Today, that reference has been removed from the piece, by Jackie Calmes, Michael Gordon and Eric Schmitt, with several others contributing. The latest iteration online doesn't even contain the quote about the "gorilla," though the simian reference lives on at a separate link in a version of the article that apparently appeared in the print edition today. I drew the now-entirely-missing line from the left-wing writer M.J. Rosenberg, the first person I saw to notice it'd gone missing. (You can examine some of the changed versions of the stories here, here, and here.)

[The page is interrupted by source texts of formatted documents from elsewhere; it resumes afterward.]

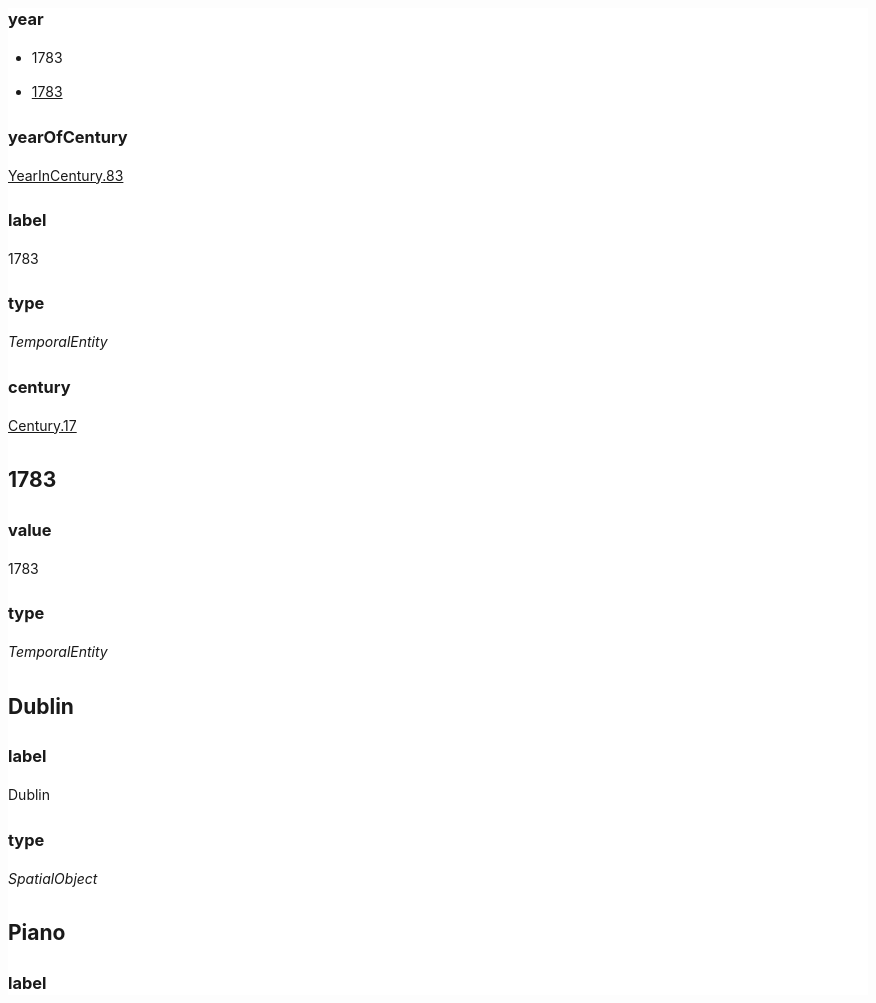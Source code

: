 ### year

 - 1783

 - [1783](#1783)

### yearOfCentury


[YearInCentury.83](#YearInCentury.83)

### label


1783

### type


*TemporalEntity*

### century


[Century.17](#Century.17)

## 1783

### value


1783

### type


*TemporalEntity*

## Dublin

### label


Dublin

### type


*SpatialObject*

## Piano

### label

What's going on? The Times blogger Robert Mackey explained on Twitter, "What confuses people is how site posts drafts of articles that morph from one day's paper to next." That's true: the Times posts early drafts of its stories online as soon as possible—today's news environment demands it—and updates them as time progresses. The headlines often change, as do the bodies of pieces. There are a host of reasons for doing this. Developments may require it, and other material may need to be cut for space. Editing for space can also come into consideration when an article gets pared down from its online form for the print edition. Earlier reporting will indeed sometimes disappear without a notice, for perfectly understandable reasons. Errors of fact, however, in early versions of articles still deserve explicit corrections, a standard I believe the Times keeps.

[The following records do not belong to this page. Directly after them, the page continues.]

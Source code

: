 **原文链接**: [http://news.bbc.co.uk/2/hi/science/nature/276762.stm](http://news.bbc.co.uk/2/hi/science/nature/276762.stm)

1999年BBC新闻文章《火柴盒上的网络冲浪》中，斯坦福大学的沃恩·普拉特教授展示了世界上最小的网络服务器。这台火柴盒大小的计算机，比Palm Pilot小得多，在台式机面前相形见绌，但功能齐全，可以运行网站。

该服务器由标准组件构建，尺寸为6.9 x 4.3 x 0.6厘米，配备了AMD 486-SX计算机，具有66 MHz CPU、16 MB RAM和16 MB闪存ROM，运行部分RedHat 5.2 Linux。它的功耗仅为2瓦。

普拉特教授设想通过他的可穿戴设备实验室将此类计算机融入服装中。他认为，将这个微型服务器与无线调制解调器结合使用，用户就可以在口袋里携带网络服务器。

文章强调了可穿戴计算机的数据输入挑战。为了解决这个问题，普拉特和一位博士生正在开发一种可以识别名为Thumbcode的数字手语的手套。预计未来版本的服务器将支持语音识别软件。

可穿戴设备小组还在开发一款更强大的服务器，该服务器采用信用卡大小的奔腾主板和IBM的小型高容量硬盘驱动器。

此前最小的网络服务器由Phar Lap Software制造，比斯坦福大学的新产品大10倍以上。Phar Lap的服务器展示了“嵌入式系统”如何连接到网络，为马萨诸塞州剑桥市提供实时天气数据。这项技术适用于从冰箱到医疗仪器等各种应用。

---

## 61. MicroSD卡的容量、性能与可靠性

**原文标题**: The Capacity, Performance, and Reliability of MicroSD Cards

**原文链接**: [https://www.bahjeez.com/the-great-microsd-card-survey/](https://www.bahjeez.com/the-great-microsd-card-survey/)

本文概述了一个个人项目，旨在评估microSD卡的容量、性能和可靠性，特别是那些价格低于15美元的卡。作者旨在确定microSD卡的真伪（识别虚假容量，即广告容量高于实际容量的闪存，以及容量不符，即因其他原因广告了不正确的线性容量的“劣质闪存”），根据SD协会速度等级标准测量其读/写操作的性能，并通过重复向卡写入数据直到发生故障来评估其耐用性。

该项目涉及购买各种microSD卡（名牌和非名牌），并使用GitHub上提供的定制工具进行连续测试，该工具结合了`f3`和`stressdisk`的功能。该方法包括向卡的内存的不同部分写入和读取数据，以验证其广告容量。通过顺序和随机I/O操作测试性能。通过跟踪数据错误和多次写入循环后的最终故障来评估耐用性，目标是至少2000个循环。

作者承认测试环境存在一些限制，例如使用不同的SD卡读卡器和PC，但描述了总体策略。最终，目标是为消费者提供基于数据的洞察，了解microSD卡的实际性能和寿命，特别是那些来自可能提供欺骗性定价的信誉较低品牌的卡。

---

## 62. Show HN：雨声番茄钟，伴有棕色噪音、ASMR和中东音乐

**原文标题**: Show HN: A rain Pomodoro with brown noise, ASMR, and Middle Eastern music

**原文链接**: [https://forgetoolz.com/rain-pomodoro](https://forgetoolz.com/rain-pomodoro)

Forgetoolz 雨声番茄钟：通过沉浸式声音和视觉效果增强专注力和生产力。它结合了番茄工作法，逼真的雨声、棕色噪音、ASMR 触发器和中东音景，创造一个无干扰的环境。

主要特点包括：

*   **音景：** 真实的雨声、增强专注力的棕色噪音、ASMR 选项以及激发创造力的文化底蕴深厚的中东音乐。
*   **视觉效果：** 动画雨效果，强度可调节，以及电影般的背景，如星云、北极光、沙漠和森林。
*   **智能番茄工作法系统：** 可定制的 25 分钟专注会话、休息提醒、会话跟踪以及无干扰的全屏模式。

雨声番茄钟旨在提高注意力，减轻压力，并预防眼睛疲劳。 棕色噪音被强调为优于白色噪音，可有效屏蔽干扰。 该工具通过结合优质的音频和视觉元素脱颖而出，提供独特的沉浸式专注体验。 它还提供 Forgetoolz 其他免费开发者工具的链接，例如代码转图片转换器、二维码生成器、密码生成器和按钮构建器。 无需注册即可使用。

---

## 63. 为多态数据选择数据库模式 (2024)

But those explanations leave something to be desired in the case of this Times reporting. The problem is that the line about AIPAC's activism is not an extraneous assertion; indeed, according to the Times's own reporting in the piece, the fact of AIPAC's involvement on the Hill was a significant factor. That's why the Times quoted an administration official calling the group an "800-pound gorilla," a phrase that "usually refers to someone or something so large and powerful that it lives by its own set of rules." That perhaps overstates it, but AIPAC is a tremendously influential Washington lobby group, so much so that one of its activists once bragged to the New Yorker that AIPAC "could have the signatures of seventy senators" on a blank napkin within 24 hours.
It's odd that it was AIPAC's nascent activism on the Syria congressional vote which got removed from the article, while the "gorilla" quote lives on (in at least one version). The latter constitutes largely good color, describing a general phenomenon, whereas AIPAC's actual activities—as a powerful interest group in Washington—bear directly on what happens on Capitol Hill. Perhaps the administration official was incorrect, and AIPAC had not begun lobbying the Hill on the question of Syria strikes, and so the remark was removed. But if that's the case, the Times should have issued a correction on that point.
I hope Margaret Sullivan, the Times's excellent and thoughtful public editor, takes this matter up and clears the air. The powerful pro-Israel group has often operated with a modus operandi described by the aforementioned AIPAC activist in the New Yorker piece: "A lobby is like a night flower: it thrives in the dark and dies in the sun.” The role of journalism is not to kill special interest groups, but it is to shine a light on their activities—whatever the effect may be—especially as those activities bear on matters as grave as war and peace.